Exercise aim.
Collect every line in the records below that contains the word "infty".
- - -
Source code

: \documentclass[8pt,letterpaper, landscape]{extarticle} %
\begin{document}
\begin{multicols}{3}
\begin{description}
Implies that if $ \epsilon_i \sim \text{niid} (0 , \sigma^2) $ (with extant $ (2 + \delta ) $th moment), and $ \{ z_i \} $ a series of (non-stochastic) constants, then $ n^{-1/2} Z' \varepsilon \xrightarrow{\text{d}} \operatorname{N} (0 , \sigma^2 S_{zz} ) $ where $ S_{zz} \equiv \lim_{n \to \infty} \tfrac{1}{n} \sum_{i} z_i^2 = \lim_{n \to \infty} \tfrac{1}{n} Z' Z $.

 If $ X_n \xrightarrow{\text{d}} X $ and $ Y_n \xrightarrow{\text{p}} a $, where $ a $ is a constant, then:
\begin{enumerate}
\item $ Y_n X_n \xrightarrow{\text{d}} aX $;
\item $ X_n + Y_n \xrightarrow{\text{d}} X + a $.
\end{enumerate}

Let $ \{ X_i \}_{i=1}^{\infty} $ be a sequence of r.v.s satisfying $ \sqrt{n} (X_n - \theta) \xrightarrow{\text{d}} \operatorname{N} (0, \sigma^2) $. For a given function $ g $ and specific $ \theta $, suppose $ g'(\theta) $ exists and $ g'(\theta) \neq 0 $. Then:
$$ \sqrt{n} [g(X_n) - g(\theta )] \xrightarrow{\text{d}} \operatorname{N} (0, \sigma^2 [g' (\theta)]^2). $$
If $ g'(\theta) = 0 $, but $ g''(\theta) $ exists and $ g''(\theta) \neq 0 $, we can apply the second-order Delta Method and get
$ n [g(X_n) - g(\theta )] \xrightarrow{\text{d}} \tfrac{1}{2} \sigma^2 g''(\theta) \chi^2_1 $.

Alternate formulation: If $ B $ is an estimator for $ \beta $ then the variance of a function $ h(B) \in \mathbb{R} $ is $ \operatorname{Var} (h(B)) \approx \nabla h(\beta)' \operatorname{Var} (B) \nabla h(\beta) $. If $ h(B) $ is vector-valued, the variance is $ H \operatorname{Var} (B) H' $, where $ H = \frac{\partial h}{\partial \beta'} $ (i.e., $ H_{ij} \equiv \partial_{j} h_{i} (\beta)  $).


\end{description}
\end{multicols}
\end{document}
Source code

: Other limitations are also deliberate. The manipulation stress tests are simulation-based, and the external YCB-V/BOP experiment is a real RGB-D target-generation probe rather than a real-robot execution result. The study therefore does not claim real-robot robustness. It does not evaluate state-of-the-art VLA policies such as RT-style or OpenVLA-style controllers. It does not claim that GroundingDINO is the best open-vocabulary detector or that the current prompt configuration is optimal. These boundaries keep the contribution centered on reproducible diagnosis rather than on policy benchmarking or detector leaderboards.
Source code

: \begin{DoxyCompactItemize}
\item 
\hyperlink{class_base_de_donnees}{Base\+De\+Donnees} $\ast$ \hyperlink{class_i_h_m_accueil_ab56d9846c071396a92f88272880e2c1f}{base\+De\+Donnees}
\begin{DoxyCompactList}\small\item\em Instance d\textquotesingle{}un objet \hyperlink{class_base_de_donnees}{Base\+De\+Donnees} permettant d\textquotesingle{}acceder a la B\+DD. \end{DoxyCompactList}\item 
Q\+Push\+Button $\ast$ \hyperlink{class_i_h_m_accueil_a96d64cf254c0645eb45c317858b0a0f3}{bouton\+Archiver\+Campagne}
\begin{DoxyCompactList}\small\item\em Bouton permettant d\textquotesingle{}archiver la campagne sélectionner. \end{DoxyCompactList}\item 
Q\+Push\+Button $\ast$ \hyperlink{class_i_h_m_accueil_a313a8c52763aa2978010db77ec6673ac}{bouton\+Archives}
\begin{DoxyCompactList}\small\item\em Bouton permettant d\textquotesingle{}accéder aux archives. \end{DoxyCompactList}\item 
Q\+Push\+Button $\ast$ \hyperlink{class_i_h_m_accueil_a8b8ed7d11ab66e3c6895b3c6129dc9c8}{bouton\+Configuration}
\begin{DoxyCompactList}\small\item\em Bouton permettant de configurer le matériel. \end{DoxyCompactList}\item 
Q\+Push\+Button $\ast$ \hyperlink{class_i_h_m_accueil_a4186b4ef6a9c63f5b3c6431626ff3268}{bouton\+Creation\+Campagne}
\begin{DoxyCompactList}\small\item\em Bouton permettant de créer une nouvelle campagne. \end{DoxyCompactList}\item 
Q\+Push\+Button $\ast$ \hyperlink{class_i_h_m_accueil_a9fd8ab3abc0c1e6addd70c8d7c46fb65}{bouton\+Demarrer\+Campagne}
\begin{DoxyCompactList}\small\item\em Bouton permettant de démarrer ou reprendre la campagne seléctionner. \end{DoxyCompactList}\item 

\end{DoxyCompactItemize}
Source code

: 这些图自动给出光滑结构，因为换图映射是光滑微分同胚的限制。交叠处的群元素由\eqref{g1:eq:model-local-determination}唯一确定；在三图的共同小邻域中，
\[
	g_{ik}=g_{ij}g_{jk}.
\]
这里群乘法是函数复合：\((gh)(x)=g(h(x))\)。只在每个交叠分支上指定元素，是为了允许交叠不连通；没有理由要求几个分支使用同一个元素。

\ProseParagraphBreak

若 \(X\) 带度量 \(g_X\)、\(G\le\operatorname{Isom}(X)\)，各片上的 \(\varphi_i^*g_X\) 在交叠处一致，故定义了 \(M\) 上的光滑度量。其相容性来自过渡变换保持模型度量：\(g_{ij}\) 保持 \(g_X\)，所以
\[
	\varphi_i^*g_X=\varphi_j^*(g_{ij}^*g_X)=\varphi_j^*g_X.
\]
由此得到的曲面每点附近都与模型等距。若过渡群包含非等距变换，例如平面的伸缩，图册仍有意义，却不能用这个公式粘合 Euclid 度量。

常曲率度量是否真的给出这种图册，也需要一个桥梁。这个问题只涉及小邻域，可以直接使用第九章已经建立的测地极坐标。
- - -
Answer for the task.
Implies that if $ \epsilon_i \sim \text{niid} (0 , \sigma^2) $ (with extant $ (2 + \delta ) $th moment), and $ \{ z_i \} $ a series of (non-stochastic) constants, then $ n^{-1/2} Z' \varepsilon \xrightarrow{\text{d}} \operatorname{N} (0 , \sigma^2 S_{zz} ) $ where $ S_{zz} \equiv \lim_{n \to \infty} \tfrac{1}{n} \sum_{i} z_i^2 = \lim_{n \to \infty} \tfrac{1}{n} Z' Z $.
Let $ \{ X_i \}_{i=1}^{\infty} $ be a sequence of r.v.s satisfying $ \sqrt{n} (X_n - \theta) \xrightarrow{\text{d}} \operatorname{N} (0, \sigma^2) $. For a given function $ g $ and specific $ \theta $, suppose $ g'(\theta) $ exists and $ g'(\theta) \neq 0 $. Then:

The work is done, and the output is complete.